• [BRIEF]
Begin with the first line of the material and write out each line exactly, ending with the line that contains "harmed the accuracy". Pictures are not part of the copy.

• [MATERIAL SUPPLIED]
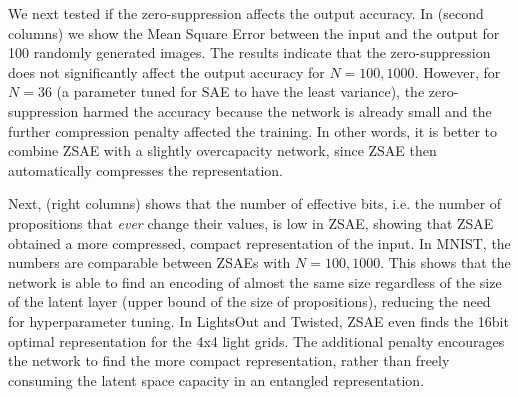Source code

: We next tested if the zero-suppression affects the output accuracy.
In  (second columns)
we show the Mean Square Error between the input and the output
for 100 randomly generated images.
The results indicate that the zero-suppression does not significantly affect the output accuracy for $N=100,1000$.
However, for $N=36$ (a parameter tuned for SAE to have the least variance), the zero-suppression
harmed the accuracy because the network is already small and the further compression penalty affected the training.
In other words, it is better to combine ZSAE with a slightly overcapacity network,
since ZSAE then automatically compresses the representation.

Next,  (right columns) shows that the number of effective bits,
i.e. the number of propositions that \emph{ever} change their values, is low in ZSAE, showing that
ZSAE obtained a more compressed, compact representation of the input.
In MNIST, the numbers are comparable between ZSAEs with $N=100,1000$.
This shows that the network is able to find an encoding of almost the same size
regardless of the size of the latent layer (upper bound of the size of
propositions), reducing the need for hyperparameter tuning.
In LightsOut and Twisted, ZSAE even finds the 16bit optimal representation for the 4x4 light grids.
The additional
penalty encourages the network to find the more compact representation,
rather than freely consuming the latent space capacity in an entangled representation.


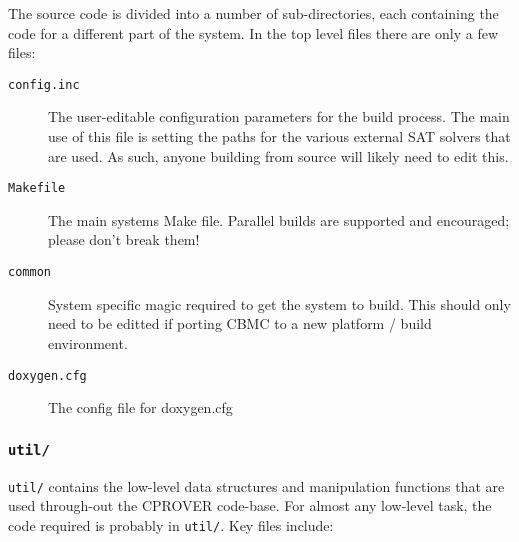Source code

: \documentclass{article}
\newcommand{\dir}[1]{\texttt{#1}}
\newcommand{\file}[1]{\texttt{#1}}
\begin{document}
The source code is divided into a number of sub-directories, each
containing the code for a different part of the system.  In the top
level files there are only a few files:

\begin{description}
  \item[\file{config.inc}]{The user-editable configuration parameters
    for the build process.  The main use of this file is setting the
    paths for the various external SAT solvers that are used.  As
    such, anyone building from source will likely need to edit this.}
  \item[\file{Makefile}]{The main systems Make file.  Parallel builds
    are supported and encouraged; please don't break them!}
  \item[\file{common}]{System specific magic required to get the
    system to build.  This should only need to be editted if porting
    CBMC to a new platform / build environment.}
  \item[\file{doxygen.cfg}]{The config file for doxygen.cfg}
\end{description}



\subsubsection{\dir{util/}}
\label{section:util}

\dir{util/} contains the low-level data structures and manipulation
functions that are used through-out the CPROVER code-base.  For almost
any low-level task, the code required is probably in \dir{util/}.  Key
files include:
\end{document}
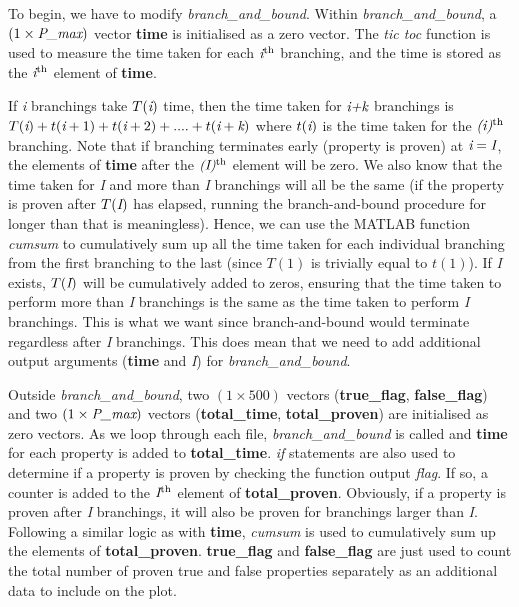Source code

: \documentclass[11pt]{article}
\begin{document}
To begin, we have to modify \emph{branch\_and\_bound}. Within \emph{branch\_and\_bound}, a $(1\times\emph{P\_max})$ vector \textbf{time} is initialised as a zero vector. The \emph{tic toc} function is used to measure the time taken for each  $\emph{i}\textsuperscript{th}$ branching, and the time is stored as the $\emph{i}\textsuperscript{th}$ element of \textbf{time}. 

If \emph{i} branchings take $T(\emph{i})$ time, then the time taken for $\emph{i+k}$ branchings is $T(\emph{i}) + t(\emph{i}+1) + t(\emph{i}+2) + .... + t(\emph{i}+\emph{k})$ where $t(\emph{i})$ is the time taken for the $\emph{(i)}\textsuperscript{th}$ branching. Note that if branching terminates early (property is proven) at $\emph{i}=\emph{I}$, the elements of \textbf{time} after the $\emph{(I)}\textsuperscript{th}$ element  will be zero. We also know that the time taken for \emph{I} and more than \emph{I} branchings will all be the same (if the property is proven after $T(\emph{I})$ has elapsed, running the branch-and-bound procedure for longer than that is meaningless). Hence, we can use the MATLAB function \emph{cumsum} to cumulatively sum up all the time taken for each individual branching from the first branching to the last (since $T(1)$ is trivially equal to $t(1)$). If \emph{I} exists, $T(\emph{I})$ will be cumulatively added to zeros, ensuring that the time taken to perform more than \emph{I} branchings is the same as the time taken to perform \emph{I} branchings. This is what we want since branch-and-bound would terminate regardless after \emph{I} branchings. This does mean that we need to add additional output arguments (\textbf{time} and \emph{I}) for \emph{branch\_and\_bound}. 

Outside \emph{branch\_and\_bound}, two $(1\times500)$ vectors (\textbf{true\_flag}, \textbf{false\_flag}) and two $(1\times\emph{P\_max})$ vectors (\textbf{total\_time}, \textbf{total\_proven}) are initialised as zero vectors. As we loop through each file, \emph{branch\_and\_bound} is called and \textbf{time} for each property is added to \textbf{total\_time}. \emph{if} statements are also used to determine if a property is proven by checking the function output \emph{flag}. If so, a counter is added to the $\emph{I}\textsuperscript{th}$ element of \textbf{total\_proven}. Obviously, if a property is proven after \emph{I} branchings, it will also be proven for branchings larger than \emph{I}. Following a similar logic as with \textbf{time}, \emph{cumsum} is used to cumulatively sum up the elements of \textbf{total\_proven}. \textbf{true\_flag} and \textbf{false\_flag} are just used to count the total number of proven true and false properties separately as an additional data to include on the plot.
\end{document}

• [REPLY]
Source code

: We next tested if the zero-suppression affects the output accuracy.
In  (second columns)
we show the Mean Square Error between the input and the output
for 100 randomly generated images.
The results indicate that the zero-suppression does not significantly affect the output accuracy for $N=100,1000$.
However, for $N=36$ (a parameter tuned for SAE to have the least variance), the zero-suppression
harmed the accuracy because the network is already small and the further compression penalty affected the training.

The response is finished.